EXERCISE OBJECTIVE: Retype only what runs from the first line of the records to the line with "现在，bugFix 的代码合并到了 master，并在", inclusive, and no pictures.

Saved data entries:
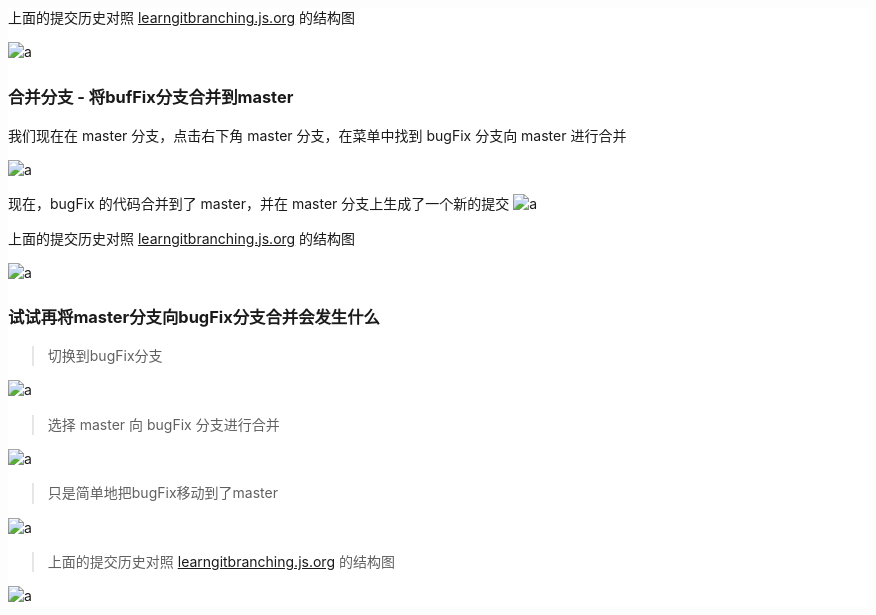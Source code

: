 


上面的提交历史对照 [learngitbranching.js.org](https://learngitbranching.js.org/?locale=zh_CN) 的结构图

![a](https://img-blog.csdnimg.cn/20200929224220154.png?x-oss-process=image/watermark,type_ZmFuZ3poZW5naGVpdGk,shadow_10,text_aHR0cHM6Ly9ibG9nLmNzZG4ubmV0L3dlaXhpbl8zODMwNTQ0MA==,size_16,color_FFFFFF,t_70#pic_center)





### 合并分支 - 将bufFix分支合并到master




我们现在在 master 分支，点击右下角 master 分支，在菜单中找到 bugFix 分支向 master 进行合并

![a](https://img-blog.csdnimg.cn/2020092922504427.png?x-oss-process=image/watermark,type_ZmFuZ3poZW5naGVpdGk,shadow_10,text_aHR0cHM6Ly9ibG9nLmNzZG4ubmV0L3dlaXhpbl8zODMwNTQ0MA==,size_16,color_FFFFFF,t_70#pic_center)




现在，bugFix 的代码合并到了 master，并在 master 分支上生成了一个新的提交
![a](https://img-blog.csdnimg.cn/20200929230152296.png?x-oss-process=image/watermark,type_ZmFuZ3poZW5naGVpdGk,shadow_10,text_aHR0cHM6Ly9ibG9nLmNzZG4ubmV0L3dlaXhpbl8zODMwNTQ0MA==,size_16,color_FFFFFF,t_70#pic_center)




上面的提交历史对照 [learngitbranching.js.org](https://learngitbranching.js.org/?locale=zh_CN) 的结构图

![a](https://img-blog.csdnimg.cn/20200929230314273.png?x-oss-process=image/watermark,type_ZmFuZ3poZW5naGVpdGk,shadow_10,text_aHR0cHM6Ly9ibG9nLmNzZG4ubmV0L3dlaXhpbl8zODMwNTQ0MA==,size_16,color_FFFFFF,t_70#pic_center)





### 试试再将master分支向bugFix分支合并会发生什么

> 切换到bugFix分支

![a](https://img-blog.csdnimg.cn/20200929230558980.png?x-oss-process=image/watermark,type_ZmFuZ3poZW5naGVpdGk,shadow_10,text_aHR0cHM6Ly9ibG9nLmNzZG4ubmV0L3dlaXhpbl8zODMwNTQ0MA==,size_16,color_FFFFFF,t_70#pic_center)

>
> 
> 选择 master 向 bugFix 分支进行合并

![a](https://img-blog.csdnimg.cn/20200929230730625.png?x-oss-process=image/watermark,type_ZmFuZ3poZW5naGVpdGk,shadow_10,text_aHR0cHM6Ly9ibG9nLmNzZG4ubmV0L3dlaXhpbl8zODMwNTQ0MA==,size_16,color_FFFFFF,t_70#pic_center)

>
> 
> 只是简单地把bugFix移动到了master

![a](https://img-blog.csdnimg.cn/20200929230837443.png#pic_center)

>
> 
> 上面的提交历史对照 [learngitbranching.js.org](https://learngitbranching.js.org/?locale=zh_CN) 的结构图

![a](https://img-blog.csdnimg.cn/2020092923093219.png?x-oss-process=image/watermark,type_ZmFuZ3poZW5naGVpdGk,shadow_10,text_aHR0cHM6Ly9ibG9nLmNzZG4ubmV0L3dlaXhpbl8zODMwNTQ0MA==,size_16,color_FFFFFF,t_70#pic_center)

RESULT BELOW:
Source code

: 


上面的提交历史对照 [learngitbranching.js.org](https://learngitbranching.js.org/?locale=zh_CN) 的结构图

![a](https://img-blog.csdnimg.cn/20200929224220154.png?x-oss-process=image/watermark,type_ZmFuZ3poZW5naGVpdGk,shadow_10,text_aHR0cHM6Ly9ibG9nLmNzZG4ubmV0L3dlaXhpbl8zODMwNTQ0MA==,size_16,color_FFFFFF,t_70#pic_center)





### 合并分支 - 将bufFix分支合并到master




我们现在在 master 分支，点击右下角 master 分支，在菜单中找到 bugFix 分支向 master 进行合并

![a](https://img-blog.csdnimg.cn/2020092922504427.png?x-oss-process=image/watermark,type_ZmFuZ3poZW5naGVpdGk,shadow_10,text_aHR0cHM6Ly9ibG9nLmNzZG4ubmV0L3dlaXhpbl8zODMwNTQ0MA==,size_16,color_FFFFFF,t_70#pic_center)




现在，bugFix 的代码合并到了 master，并在 master 分支上生成了一个新的提交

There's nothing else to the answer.